- _TASK GOAL_:
Copying rule for the data below: pictures stay out, and only the lines from the one with "رَهَبَ الطَّاعِنَةَ التِّنِّينَ؟" down to the one with "For this, the", inclusive, are repeated exactly.

- _MATERIAL FOR THIS EXERCISE_:
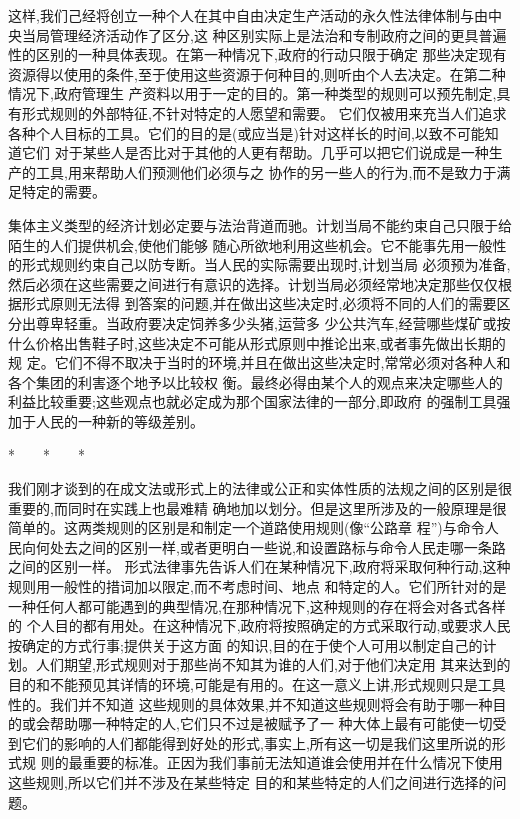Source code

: ﻿\documentclass[12pt]{article}
\begin{document}
这样,我们己经将创立一种个人在其中自由决定生产活动的永久性法律体制与由中央当局管理经济活动作了区分,这
种区别实际上是法治和专制政府之间的更具普遍性的区别的一种具体表现。在第一种情况下,政府的行动只限于确定
那些决定现有资源得以使用的条件,至于使用这些资源于何种目的,则听由个人去决定。在第二种情况下,政府管理生
产资料以用于一定的目的。第一种类型的规则可以预先制定,具有形式规则的外部特征,不针对特定的人愿望和需要。
它们仅被用来充当人们追求各种个人目标的工具。它们的目的是(或应当是)针对这样长的时间,以致不可能知道它们
对于某些人是否比对于其他的人更有帮助。几乎可以把它们说成是一种生产的工具,用来帮助人们预测他们必须与之
协作的另一些人的行为,而不是致力于满足特定的需要。

集体主义类型的经济计划必定要与法治背道而驰。计划当局不能约束自己只限于给陌生的人们提供机会,使他们能够
随心所欲地利用这些机会。它不能事先用一般性的形式规则约束自己以防专断。当人民的实际需要出现时,计划当局
必须预为准备,然后必须在这些需要之间进行有意识的选择。计划当局必须经常地决定那些仅仅根据形式原则无法得
到答案的问题,并在做出这些决定时,必须将不同的人们的需要区分出尊卑轻重。当政府要决定饲养多少头猪,运营多
少公共汽车,经营哪些煤矿或按什么价格出售鞋子时,这些决定不可能从形式原则中推论出来,或者事先做出长期的规
定。它们不得不取决于当时的环境,并且在做出这些决定时,常常必须对各种人和各个集团的利害逐个地予以比较权
衡。最终必得由某个人的观点来决定哪些人的利益比较重要;这些观点也就必定成为那个国家法律的一部分,即政府
的强制工具强加于人民的一种新的等级差别。

*　　*　　*

我们刚才谈到的在成文法或形式上的法律或公正和实体性质的法规之间的区别是很重要的,而同时在实践上也最难精
确地加以划分。但是这里所涉及的一般原理是很简单的。这两类规则的区别是和制定一个道路使用规则(像``公路章
程'')与命令人民向何处去之间的区别一样,或者更明白一些说,和设置路标与命令人民走哪一条路之间的区别一样。
形式法律事先告诉人们在某种情况下,政府将采取何种行动,这种规则用一般性的措词加以限定,而不考虑时间、地点
和特定的人。它们所针对的是一种任何人都可能遇到的典型情况,在那种情况下,这种规则的存在将会对各式各样的
个人目的都有用处。在这种情况下,政府将按照确定的方式采取行动,或要求人民按确定的方式行事;提供关于这方面
的知识,目的在于使个人可用以制定自己的计划。人们期望,形式规则对于那些尚不知其为谁的人们,对于他们决定用
其来达到的目的和不能预见其详情的环境,可能是有用的。在这一意义上讲,形式规则只是工具性的。我们并不知道
这些规则的具体效果,并不知道这些规则将会有助于哪一种目的或会帮助哪一种特定的人,它们只不过是被赋予了一
种大体上最有可能使一切受到它们的影响的人们都能得到好处的形式,事实上,所有这一切是我们这里所说的形式规
则的最重要的标准。正因为我们事前无法知道谁会使用并在什么情况下使用这些规则,所以它们并不涉及在某些特定
目的和某些特定的人们之间进行选择的问题。
\end{document}
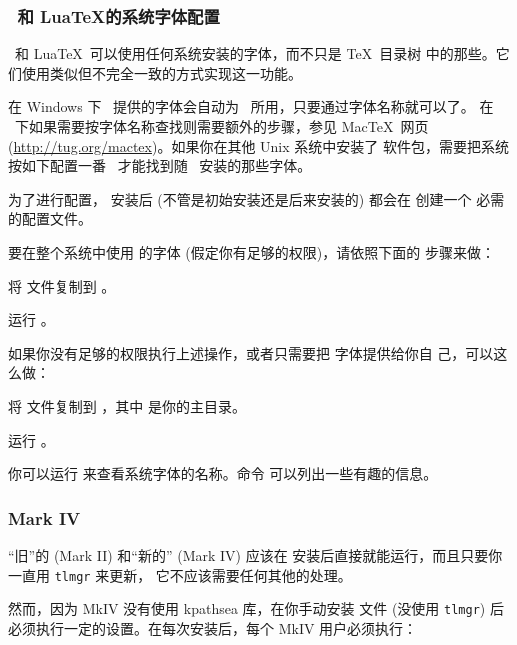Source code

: \documentclass{article}
\begin{document}
\subsubsection{\protect\XeTeX\protect\ 和 Lua\protect\TeX 的系统字体配置}
\label{sec:font-conf-sys}

\XeTeX\ 和 Lua\TeX\ 可以使用任何系统安装的字体，而不只是 \TeX\ 目录树
中的那些。它们使用类似但不完全一致的方式实现这一功能。

在 Windows 下 \TL\ 提供的字体会自动为 \XeTeX\ 所用，只要通过字体名称就可以了。
在 \MacOSX\ 下如果需要按字体名称查找则需要额外的步骤，参见 Mac\TeX\ 网页
(\url{http://tug.org/mactex})。如果你在其他 Unix 系统中安装了 
软件包，需要把系统按如下配置一番 \XeTeX\ 才能找到随 \TL\ 安装的那些字体。

为了进行配置， 安装后 (不管是初始安装还是后来安装的) 都会在
 创建一个
必需的配置文件。

要在整个系统中使用 \TL{} 的字体 (假定你有足够的权限)，请依照下面的
步骤来做：
\begin{enumerate*}
\item 将  文件复制到
。
\item 运行 。
\end{enumerate*}

如果你没有足够的权限执行上述操作，或者只需要把 \TL{} 字体提供给你自
己，可以这么做：
\begin{enumerate*}
\item 将  文件复制到
      ，其中 \filename{~} 是你的主目录。
\item 运行 。
\end{enumerate*}

你可以运行  来查看系统字体的名称。命令
 可以列出一些有趣的信息。

\subsubsection{\protect\ConTeXt{} Mark IV}
\label{sec:context-mkiv}

“旧”的 \ConTeXt{} (Mark II) 和“新的” \ConTeXt{} (Mark IV)
应该在 \TL{} 安装后直接就能运行，而且只要你一直用 \verb+tlmgr+ 来更新，
它不应该需要任何其他的处理。

然而，因为 \ConTeXt{} MkIV 没有使用 kpathsea 库，在你手动安装
文件 (没使用 \verb+tlmgr+) 后必须执行一定的设置。在每次安装后，每个
MkIV 用户必须执行：
\end{document}
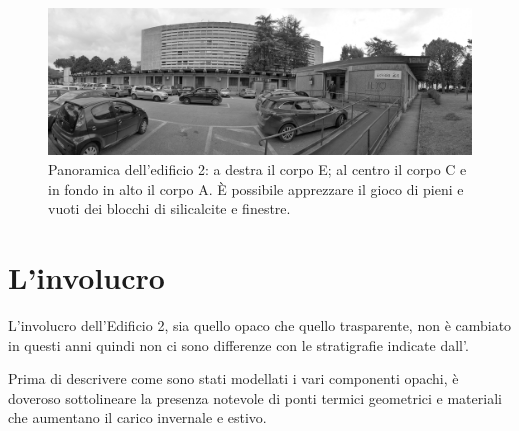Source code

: \begin{figure}
	\centering
	\includegraphics[scale=0.11]{6_2_cap/img/pan}
	\caption[Panoramica dell'edificio 2.]{Panoramica dell'edificio 2: a destra il corpo E; al centro il corpo C e in fondo in alto il corpo A. È possibile apprezzare il gioco di pieni e vuoti dei blocchi di silicalcite e finestre.}\label{pan}
\end{figure}

\clearpage
\section{L'involucro}
L'involucro dell'Edificio 2, sia quello opaco che quello trasparente, non è cambiato in questi anni quindi non ci sono differenze con le stratigrafie indicate dall'.

Prima di descrivere come sono stati modellati i vari componenti opachi, è doveroso sottolineare la presenza notevole di ponti termici geometrici e materiali che aumentano il carico invernale e estivo.

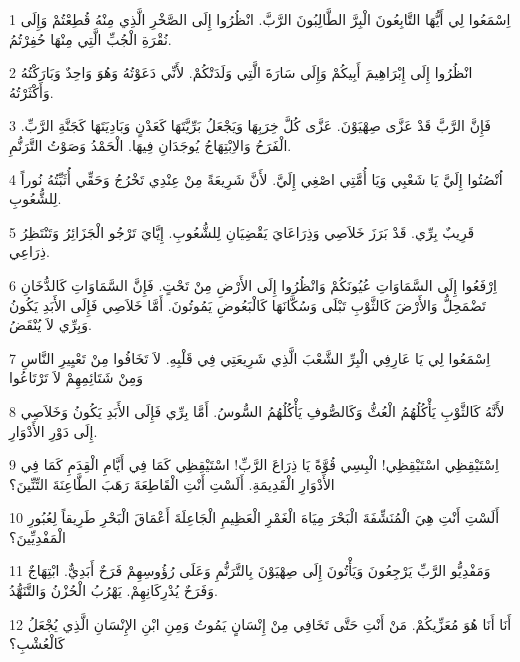 \par 1 اِسْمَعُوا لِي أَيُّهَا التَّابِعُونَ الْبِرَّ الطَّالِبُونَ الرَّبَّ. انْظُرُوا إِلَى الصَّخْرِ الَّذِي مِنْهُ قُطِعْتُمْ وَإِلَى نُقْرَةِ الْجُبِّ الَّتِي مِنْهَا حُفِرْتُمُ.
\par 2 انْظُرُوا إِلَى إِبْرَاهِيمَ أَبِيكُمْ وَإِلَى سَارَةَ الَّتِي وَلَدَتْكُمْ. لأَنِّي دَعَوْتُهُ وَهُوَ وَاحِدٌ وَبَارَكْتُهُ وَأَكْثَرْتُهُ.
\par 3 فَإِنَّ الرَّبَّ قَدْ عَزَّى صِهْيَوْنَ. عَزَّى كُلَّ خِرَبِهَا وَيَجْعَلُ بَرِّيَّتَهَا كَعَدْنٍ وَبَادِيَتَهَا كَجَنَّةِ الرَّبِّ. الْفَرَحُ وَالاِبْتِهَاجُ يُوجَدَانِ فِيهَا. الْحَمْدُ وَصَوْتُ التَّرَنُّمِ.
\par 4 اُنْصُتُوا إِلَيَّ يَا شَعْبِي وَيَا أُمَّتِي اصْغِي إِلَيَّ. لأَنَّ شَرِيعَةً مِنْ عِنْدِي تَخْرُجُ وَحَقِّي أُثَبِّتُهُ نُوراً لِلشُّعُوبِ.
\par 5 قَرِيبٌ بِرِّي. قَدْ بَرَزَ خَلاَصِي وَذِرَاعَايَ يَقْضِيَانِ لِلشُّعُوبِ. إِيَّايَ تَرْجُو الْجَزَائِرُ وَتَنْتَظِرُ ذِرَاعِي.
\par 6 اِرْفَعُوا إِلَى السَّمَاوَاتِ عُيُونَكُمْ وَانْظُرُوا إِلَى الأَرْضِ مِنْ تَحْتٍ. فَإِنَّ السَّمَاوَاتِ كَالدُّخَانِ تَضْمَحِلُّ وَالأَرْضَ كَالثَّوْبِ تَبْلَى وَسُكَّانَهَا كَالْبَعُوضِ يَمُوتُونَ. أَمَّا خَلاَصِي فَإِلَى الأَبَدِ يَكُونُ وَبِرِّي لاَ يُنْقَضُ.
\par 7 اِسْمَعُوا لِي يَا عَارِفِي الْبِرِّ الشَّعْبَ الَّذِي شَرِيعَتِي فِي قَلْبِهِ. لاَ تَخَافُوا مِنْ تَعْيِيرِ النَّاسِ وَمِنْ شَتَائِمِهِمْ لاَ تَرْتَاعُوا
\par 8 لأَنَّهُ كَالثَّوْبِ يَأْكُلُهُمُ الْعُثُّ وَكَالصُّوفِ يَأْكُلُهُمُ السُّوسُ. أَمَّا بِرِّي فَإِلَى الأَبَدِ يَكُونُ وَخَلاَصِي إِلَى دَوْرِ الأَدْوَارِ.
\par 9 اِسْتَيْقِظِي اسْتَيْقِظِي! الْبِسِي قُوَّةً يَا ذِرَاعَ الرَّبِّ! اسْتَيْقِظِي كَمَا فِي أَيَّامِ الْقِدَمِ كَمَا فِي الأَدْوَارِ الْقَدِيمَةِ. أَلَسْتِ أَنْتِ الْقَاطِعَةَ رَهَبَ الطَّاعِنَةَ التِّنِّينَ؟
\par 10 أَلَسْتِ أَنْتِ هِيَ الْمُنَشِّفَةَ الْبَحْرَ مِيَاهَ الْغَمْرِ الْعَظِيمِ الْجَاعِلَةَ أَعْمَاقَ الْبَحْرِ طَرِيقاً لِعُبُورِ الْمَفْدِيِّينَ؟
\par 11 وَمَفْدِيُّو الرَّبِّ يَرْجِعُونَ وَيَأْتُونَ إِلَى صِهْيَوْنَ بِالتَّرَنُّمِ وَعَلَى رُؤُوسِهِمْ فَرَحٌ أَبَدِيٌّ. ابْتِهَاجٌ وَفَرَحٌ يُدْرِكَانِهِمْ. يَهْرُبُ الْحُزْنُ وَالتَّنَهُّدُ.
\par 12 أَنَا أَنَا هُوَ مُعَزِّيكُمْ. مَنْ أَنْتِ حَتَّى تَخَافِي مِنْ إِنْسَانٍ يَمُوتُ وَمِنِ ابْنِ الإِنْسَانِ الَّذِي يُجْعَلُ كَالْعُشْبِ؟
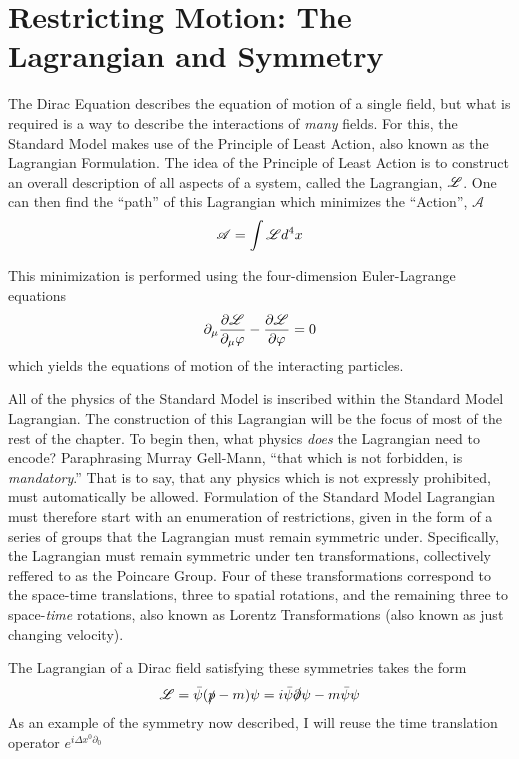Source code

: \section{Restricting Motion: The Lagrangian and Symmetry}
    
    The Dirac Equation describes the equation of motion of a single field,
        but what is required is a way to describe the interactions of \textit{many} fields.
    For this, the Standard Model makes use of the Principle of Least Action,
        also known as the Lagrangian Formulation\cite{Halzen_book}.
    The idea of the Principle of Least Action is to construct an overall description of all aspects of a system,
        called the Lagrangian, $\mathscr{L}$.
    One can then find the ``path'' of this Lagrangian which minimizes the ``Action'', $\mathscr{A}$
    \begin{equation} %
        \mathscr{A} = \int \Lag d^4 x
    \end{equation}

    This minimization is performed using the four-dimension Euler-Lagrange equations
    \begin{equation}
        \partial_\mu \frac{\partial \mathscr{L}}{\partial_\mu \varphi } - \frac{\partial \mathscr{L}}{\partial \varphi} = 0
    \end{equation}
    which yields the equations of motion of the interacting particles.

    All of the physics of the Standard Model is inscribed within the Standard Model Lagrangian.
    The construction of this Lagrangian will be the focus of most of the rest of the chapter.
    To begin then, what physics \textit{does} the Lagrangian need to encode?
    Paraphrasing Murray Gell-Mann, ``that which is not forbidden, is \textit{mandatory}.''
    That is to say, that any physics which is not expressly prohibited, must automatically be allowed.
    Formulation of the Standard Model Lagrangian must therefore start with an enumeration of restrictions,
        given in the form of a series of groups that the Lagrangian must remain symmetric under.
    Specifically, the Lagrangian must remain symmetric under ten transformations,
        collectively reffered to as the Poincare Group.
    Four of these transformations correspond to the space-time translations,
        three to spatial rotations, and the remaining three to space-\textit{time} rotations,
        also known as Lorentz Transformations (also known as just changing velocity).

    The Lagrangian of a Dirac field satisfying these symmetries takes the form
    \begin{equation} \label{eq:basic_fermionL}
        \mathscr{L} = \bar{\psi} (\slashed{p} - m) \psi = i \bar{\psi} \slashed{\partial} \psi - m \bar{\psi} \psi
    \end{equation}
    As an example of the symmetry now described, I will reuse the time translation operator $e^{i\Delta x^0 \partial_0}$

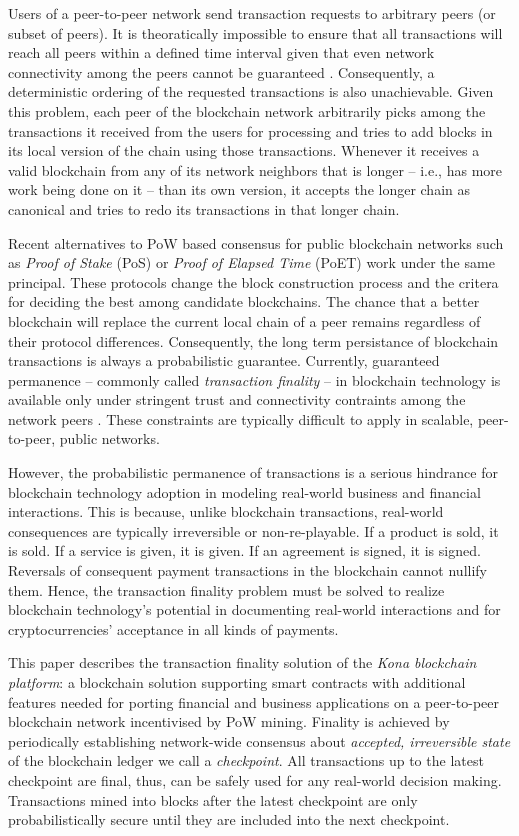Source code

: Users of a peer-to-peer network send transaction requests to arbitrary peers (or subset of peers). It is theoratically impossible to ensure that all transactions will reach all peers within a defined time interval given that even network connectivity among the peers cannot be guaranteed \cite{Fischer1983TheCP}. Consequently, a deterministic ordering of the requested transactions is also unachievable. Given this problem, each peer of the blockchain network arbitrarily picks among the transactions it received from the users for processing  and tries to add blocks in its local version of the chain using those transactions. Whenever it receives a valid blockchain from any of its network neighbors that is longer -- i.e., has more work being done on it -- than its own version, it accepts the longer chain as canonical and tries to redo its transactions in that longer chain. 

Recent alternatives to PoW based consensus for public blockchain networks such as \textit{Proof of Stake} (PoS) \cite{casper} or \textit{Proof of Elapsed Time} (PoET) \cite{poet} work under the same principal. These protocols change the block construction process and the critera for deciding the best among candidate blockchains. The chance that a better blockchain will replace the current local chain of a peer remains regardless of their protocol differences. Consequently, the long term persistance of blockchain transactions is always a probabilistic guarantee. Currently, guaranteed permanence -- commonly called \textit{transaction finality} -- in blockchain technology is available only under stringent trust and connectivity contraints among the network peers \cite{David2014TheRP, thestellar}. These constraints are typically difficult to apply in scalable, peer-to-peer, public networks.   

However, the probabilistic permanence of transactions is a serious hindrance for blockchain technology adoption in modeling real-world business and financial interactions. This is because, unlike blockchain transactions, real-world consequences are typically irreversible or non-re-playable. If a product is sold, it is sold. If a service is given, it is given. If an agreement is signed, it is signed. Reversals of consequent payment transactions in the blockchain cannot nullify them. Hence, the transaction finality problem must be solved to realize blockchain technology's potential in documenting real-world interactions and for cryptocurrencies' acceptance in all kinds of payments.

This paper describes the transaction finality solution of the \textit{Kona blockchain platform}: a blockchain solution supporting smart contracts with additional features needed for porting financial and business applications on a peer-to-peer blockchain network incentivised by PoW mining. Finality is achieved by periodically establishing network-wide consensus about \textit{accepted, irreversible state} of the blockchain ledger we call a \textit{checkpoint}. All transactions up to the latest checkpoint are final, thus, can be safely used for any real-world decision making. Transactions mined into blocks after the latest checkpoint are only probabilistically secure until they are included into the next checkpoint.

- _RESPONSE AREA_:
\par 9 اِسْتَيْقِظِي اسْتَيْقِظِي! الْبِسِي قُوَّةً يَا ذِرَاعَ الرَّبِّ! اسْتَيْقِظِي كَمَا فِي أَيَّامِ الْقِدَمِ كَمَا فِي الأَدْوَارِ الْقَدِيمَةِ. أَلَسْتِ أَنْتِ الْقَاطِعَةَ رَهَبَ الطَّاعِنَةَ التِّنِّينَ؟
\par 10 أَلَسْتِ أَنْتِ هِيَ الْمُنَشِّفَةَ الْبَحْرَ مِيَاهَ الْغَمْرِ الْعَظِيمِ الْجَاعِلَةَ أَعْمَاقَ الْبَحْرِ طَرِيقاً لِعُبُورِ الْمَفْدِيِّينَ؟
\par 11 وَمَفْدِيُّو الرَّبِّ يَرْجِعُونَ وَيَأْتُونَ إِلَى صِهْيَوْنَ بِالتَّرَنُّمِ وَعَلَى رُؤُوسِهِمْ فَرَحٌ أَبَدِيٌّ. ابْتِهَاجٌ وَفَرَحٌ يُدْرِكَانِهِمْ. يَهْرُبُ الْحُزْنُ وَالتَّنَهُّدُ.
\par 12 أَنَا أَنَا هُوَ مُعَزِّيكُمْ. مَنْ أَنْتِ حَتَّى تَخَافِي مِنْ إِنْسَانٍ يَمُوتُ وَمِنِ ابْنِ الإِنْسَانِ الَّذِي يُجْعَلُ كَالْعُشْبِ؟
Source code

: \section{Restricting Motion: The Lagrangian and Symmetry}
    
    The Dirac Equation describes the equation of motion of a single field,
        but what is required is a way to describe the interactions of \textit{many} fields.
    For this, the Standard Model makes use of the Principle of Least Action,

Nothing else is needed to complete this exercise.